Sitting in the afternoon sun at the Folks Festival, I read about Carlson’s encounter with Richard Bresnahan, a potter who was then working in a studio at the Benedictine affiliated St. John’s College in Minnesota. Recalling Bresnahan’s comments on the American lifestyle, Carlson wrote:
As evidence of our falsity, he cited the modern preoccupation of being “true to one’s self,” a goal far different from the traditional understanding of integrity. “If you’re going to be ‘true to yourself.’ that’s that hollow voice yelling in a soundless cave. If you’re going to be true to others, your self is understood.” For Bresnahan, integrity is not being loyal to one’s own narcissistic whims, but being loyal to that which brings balance to human community life. (pp. 192-193)
I was struck by Bresnahan’s insight that integrity is about being faithful to others, not being “true to one’s self.” Though the book doesn’t portrays his religious views as explicitly Christian, Bresnahan was articulating a fundamental Christian truth. Our selves are frankly deceitful. As the Biblical prophet Jeremiah says, “The heart is more deceitful than all else, and is desperately sick; who can understand it?“ (Jeremiah 17:9 NASB). Because we’re naturally given to self-interest and self-preservation, being “true to ourselves” may just be a euphemism for “being selfish.” If this deceitful heart is the “self” to which we should be true, how will we ever survive the fickleness of our emotions?
How should our “self” is defined: in an individualistic way, or in terms of social relationships? Should I, as Chris, seek to be “true to Chris”? That sounds vague because it is vague. It gives no way to determine what integrity looks like apart from a general appeal to my own feelings. A better way of defining who I am is through my commitments to others: I should be true to who I am as a husband, a (soon-to-be) father, a pastor, a writer, a friend, a son, etc. That gives concrete meaning to what integrity should look like in my life. And it means that a faithful search for integrity should include a healthy measure of self-doubt, humility, and willingness to submit to those to whom I’m committed. When our vision of integrity is about being true to our own subjective definitions of our selves, we’re little more than slaves to our own desires.

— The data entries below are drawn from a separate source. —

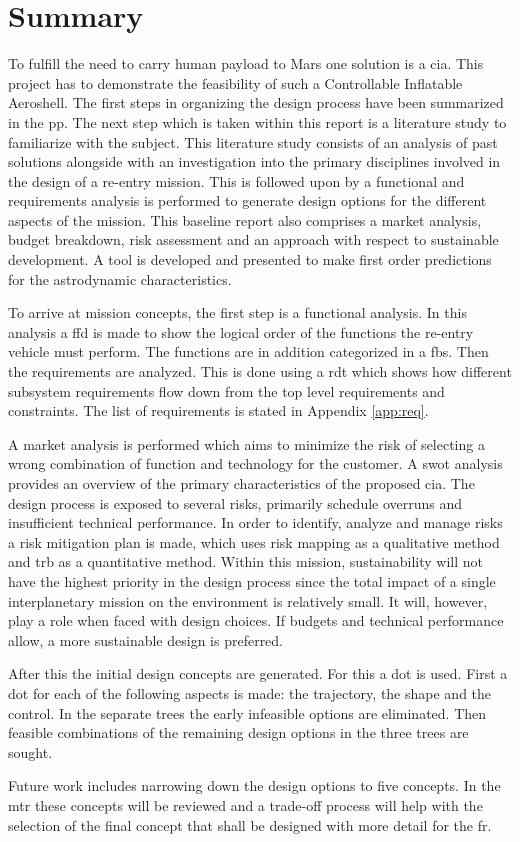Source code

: \section*{Summary}\label{cha:summary}

To fulfill the need to carry human payload to Mars one solution is a \acrfull{cia}. This project has to demonstrate the feasibility of such a Controllable Inflatable Aeroshell. The first steps in organizing the design process have been summarized in the \acrfull{pp}. The next step which is taken within this report is a literature study to familiarize with the subject. This literature study consists of an analysis of past solutions alongside with an investigation into the primary disciplines involved in the design of a re-entry mission. This is followed upon by a functional and requirements analysis is performed to generate design options for the different aspects of the mission. This baseline report also comprises a market analysis, budget breakdown, risk assessment and an approach with respect to sustainable development. A tool is developed and presented to make first order predictions for the astrodynamic characteristics. 

To arrive at mission concepts, the first step is a functional analysis. In this analysis a \acrfull{ffd} is made to show the logical order of the functions the re-entry vehicle must perform. The functions are in addition categorized in a \acrfull{fbs}. Then the requirements are analyzed. This is done using a \gls{rdt} which shows how different subsystem requirements flow down from the top level requirements and constraints. The list of requirements is stated in Appendix \ref{app:req}.

A market analysis is performed which aims to minimize the risk of selecting a wrong combination of function and technology for the customer. A \acrfull{swot} analysis provides an overview of the primary characteristics of the proposed \gls{cia}. The design process is exposed to several risks, primarily schedule overruns and insufficient technical performance. In order to identify, analyze and manage risks a risk mitigation plan is made, which uses risk mapping as a qualitative method and \gls{trb} as a quantitative method. Within this mission, sustainability will not have the highest priority in the design process since the total impact of a single interplanetary mission on the environment is relatively small. It will, however, play a role when faced with design choices. If budgets and technical performance allow, a more sustainable design is preferred.

After this the initial design concepts are generated. For this a \gls{dot} is used. First a \gls{dot} for each of the following aspects is made: the trajectory, the shape and the control. In the separate trees the early infeasible options are eliminated. Then feasible combinations of the remaining design options in the three trees are sought.

Future work includes narrowing down the design options to five concepts. In the \acrfull{mtr} these concepts will be reviewed and a trade-off process will help with the selection of the final concept that shall be designed with more detail for the \acrfull{fr}.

But if our “self” is defined by virtue of our real relationships to others, and the gifts we’ve been given for the sake of loving and serving others, then being true to our selves is the same as being true to others.

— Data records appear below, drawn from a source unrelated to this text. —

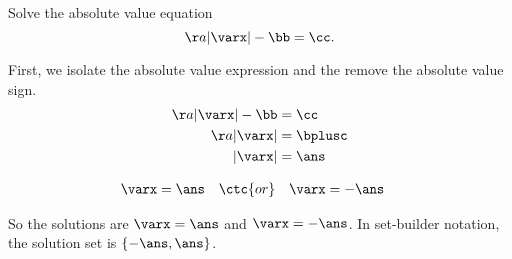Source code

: 

\edef\varx{\varx}






\pgfmathtruncatemacro{\cc}{\aa*\ans-\bb}


\pgfmathtruncatemacro{\bplusc}{\cc+\bb}




Solve the absolute value equation 
\[ \aa|\varx| - \bb  = \cc .\]

\begin{solution}
First, we isolate the absolute value expression and the remove the absolute value sign.
\[
\begin{split}
\aa|\varx| - \bb  &= \cc\\
\aa|\varx|  &= \bplusc\\
|\varx| &=\ans
\end{split}
\]

\begin{center}
	\begin{alignat*}{3}
		\varx&=\ans &&\ctc{ or } & \varx&=-\ans
	\end{alignat*}
\end{center} 
So the solutions are $\varx=\ans$ and $\varx=-\ans$.  In set-builder notation, the solution set is 
$\{-\ans, \ans\}$.
\end{solution}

But too often in our culture, being true to one’s self is reduced to obedience to one’s own emotions or desires. Back at the Folks Festival, later that night, I heard a different message through the loudspeakers at the festival. Lyle Lovett was singing “Isn’t That So”, a song whose chorus goes, “Isn’t that so / Tell me, isn’t that so / You got to go when your heart says go / Isn’t that so.” I enjoy listening to Lyle, but I get sad when the song says “Let that line of least resistance lead me on.” The line of least resistance is usually the line which tells us to follow our own fleshly desires. And those desires are exactly what the song calls us to indulge: “Well, he [God] knew what he was doin’ / When he put eyes into my head / If he didn’t want me to lookin’ at them pretty little women / He’d’a left my ol’ eyeballs dead.”
Yes, God gave us the gifts of beauty and the sight to apprehend beauty. But to turn recognition of such gifts into a theological justification of lust is the sort of demonic distortion of the good which lies behind all sin. Jesus, who knew what He was doing in giving sight to the blind, had different words to say about the promiscuity of our eyes: “Everyone who looks at a woman with lust for her has already committed adultery with her in his heart. If your right eye causes you to stumble, tear it out and throw it from you; for it is better for you to lose one of the parts of your body than for your whole body to be thrown into hell” (Matthew 5:28-29). I do not hear Jesus calling us to “go when our hearts say go.” But I do hear Jesus calling us to a radical commitment to integrity, defined not by our own whims, but by submission to His Lordship and fidelity to the relationships in which He’s placed us. “The gate is small and the way is narrow that leads to life, and there are few who find it” (Matthew 7:14).